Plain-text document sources
____________________

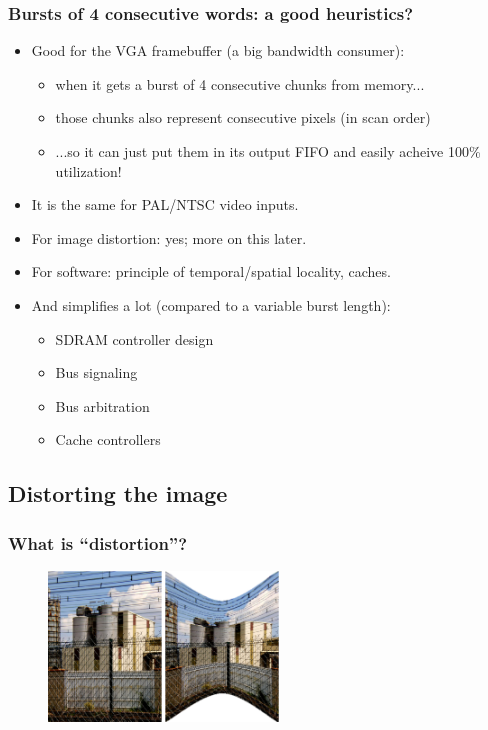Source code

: \documentclass{beamer}
\begin{document}
\frame
{
  \frametitle{Bursts of 4 consecutive words: a good heuristics?}
  
  \begin{itemize}
  \item Good for the VGA framebuffer (a big bandwidth consumer):
  \begin{itemize}
  \item when it gets a burst of 4 consecutive chunks from memory...
  \item those chunks also represent consecutive pixels (in scan order)
  \item ...so it can just put them in its output FIFO and easily acheive 100\% utilization!
  \end{itemize}
  \item It is the same for PAL/NTSC video inputs.
  \item For image distortion: yes; more on this later.
  \item For software: principle of temporal/spatial locality, caches.
  \item And simplifies a lot (compared to a variable burst length):
  \begin{itemize}
  \item SDRAM controller design
  \item Bus signaling
  \item Bus arbitration
  \item Cache controllers
  \end{itemize}
  \end{itemize}
}

\subsection{Distorting the image}
\frame
{
  \begin{center}
  \end{center}
}


\frame
{
  \frametitle{What is ``distortion''?}
  
  \begin{figure}[H]
  \includegraphics[height=40mm]{distortionsanofi.eps}
  \end{figure}
}
\end{document}
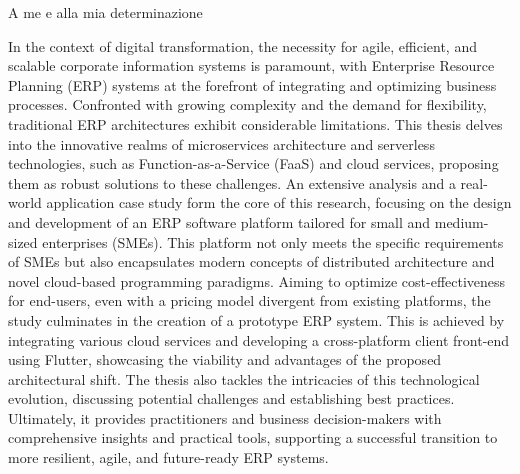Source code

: \documentclass[%
	corpo=11pt,
    twoside,
    stile=classica,
    oldstyle,
    tipotesi=custom,
    greek,
    evenboxes,
]{toptesi}
\begin{document}
\english


\ifclassica%
\begin{dedica}
    A me e alla mia determinazione
\end{dedica}

\sommario%
In the context of digital transformation, the necessity for agile, efficient, and scalable corporate information systems is paramount, with Enterprise Resource Planning (ERP) systems at the forefront of integrating and optimizing business processes. Confronted with growing complexity and the demand for flexibility, traditional ERP architectures exhibit considerable limitations. This thesis delves into the innovative realms of microservices architecture and serverless technologies, such as Function-as-a-Service (FaaS) and cloud services, proposing them as robust solutions to these challenges. An extensive analysis and a real-world application case study form the core of this research, focusing on the design and development of an ERP software platform tailored for small and medium-sized enterprises (SMEs). This platform not only meets the specific requirements of SMEs but also encapsulates modern concepts of distributed architecture and novel cloud-based programming paradigms. Aiming to optimize cost-effectiveness for end-users, even with a pricing model divergent from existing platforms, the study culminates in the creation of a prototype ERP system. This is achieved by integrating various cloud services and developing a cross-platform client front-end using Flutter, showcasing the viability and advantages of the proposed architectural shift. The thesis also tackles the intricacies of this technological evolution, discussing potential challenges and establishing best practices. Ultimately, it provides practitioners and business decision-makers with comprehensive insights and practical tools, supporting a successful transition to more resilient, agile, and future-ready ERP systems.

\end{document}
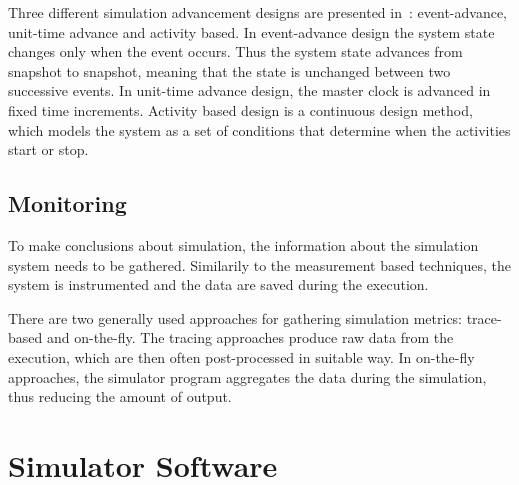 Three different simulation advancement designs are presented in~\cite{peros:2009:simulation}: event-advance, unit-time advance and activity based. In event-advance design the system state changes only when the event occurs. Thus the system state advances from snapshot to snapshot, meaning that the state is unchanged between two successive events. In unit-time advance design, the master clock is advanced in fixed time increments. Activity based design is a continuous design method, which models the system as a set of conditions that determine when the activities start or stop.~\cite{peros:2009:simulation}

\subsection{Monitoring}

To make conclusions about simulation, the information about the simulation system needs to be gathered. Similarily to the measurement based techniques, the system is instrumented and the data are saved during the execution.


There are two generally used approaches for gathering simulation metrics: trace-based and on-the-fly. The tracing approaches produce raw data from the execution, which are then often post-processed in suitable way. In on-the-fly approaches, the simulator program aggregates the data during the simulation, thus reducing the amount of output.


\section{Simulator Software}




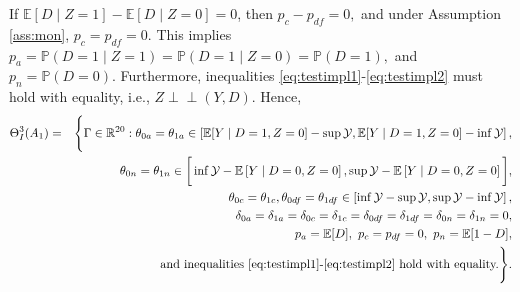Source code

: \documentclass[12pt]{article}
\theoremstyle{plain}
\theoremstyle{definition}
\theoremstyle{remark}
\newcommand{\indep}{\perp \!\!\! \perp}
\begin{document}
If $\mathbb E[D\mid Z=1]-\mathbb E[D\mid Z=0]=0$, then $p_c-p_{df}=0,$ and under Assumption \ref{ass:mon}, $p_c=p_{df}=0$. This implies $p_a=\mathbb P(D=1\mid Z=1)=\mathbb P(D=1\mid Z=0)=\mathbb P(D=1),$ and $p_n=\mathbb P(D=0)$. Furthermore, inequalities \eqref{eq:testimpl1}-\eqref{eq:testimpl2} must hold with equality, i.e., $Z \indep (Y,D)$. Hence, 
\begin{eqnarray*}
    \Theta_I^3(A_1) &=& \Bigg \{\Gamma \in \mathbb R^{20}: \theta_{0a}=\theta_{1a} \in \left[\mathbb E[Y\mid D=1, Z=0]-\sup \mathcal Y, \mathbb E[Y\mid D=1, Z=0]-\inf \mathcal Y\right],\\
    && \qquad \theta_{0n}=\theta_{1n} \in \bigg[\inf \mathcal Y -\mathbb{E}\left[Y \mid D=0, Z=0\right], \sup \mathcal Y - \mathbb{E}\left[Y \mid D=0, Z=0\right]\bigg],\\ 
    && \qquad \theta_{0c}=\theta_{1c}, \theta_{0df}=\theta_{1df} \in \left[\inf \mathcal Y-\sup \mathcal Y, \sup \mathcal Y-\inf \mathcal Y\right],\\
   &&\qquad \delta_{0a}=\delta_{1a}=\delta_{0c}=\delta_{1c}=\delta_{0df}=\delta_{1df}=\delta_{0n}=\delta_{1n}=0,\\
   && \qquad p_a=\mathbb{E}[D],\ p_c=p_{df}=0,\  p_n=\mathbb{E}[1-D],\\
    && \qquad \text{and inequalities \eqref{eq:testimpl1}-\eqref{eq:testimpl2} hold with equality.}   \Bigg \}.
\end{eqnarray*}
\end{document}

____________________

Say how many lines in the entries above contain the string "chunks". Give the number by itself.

2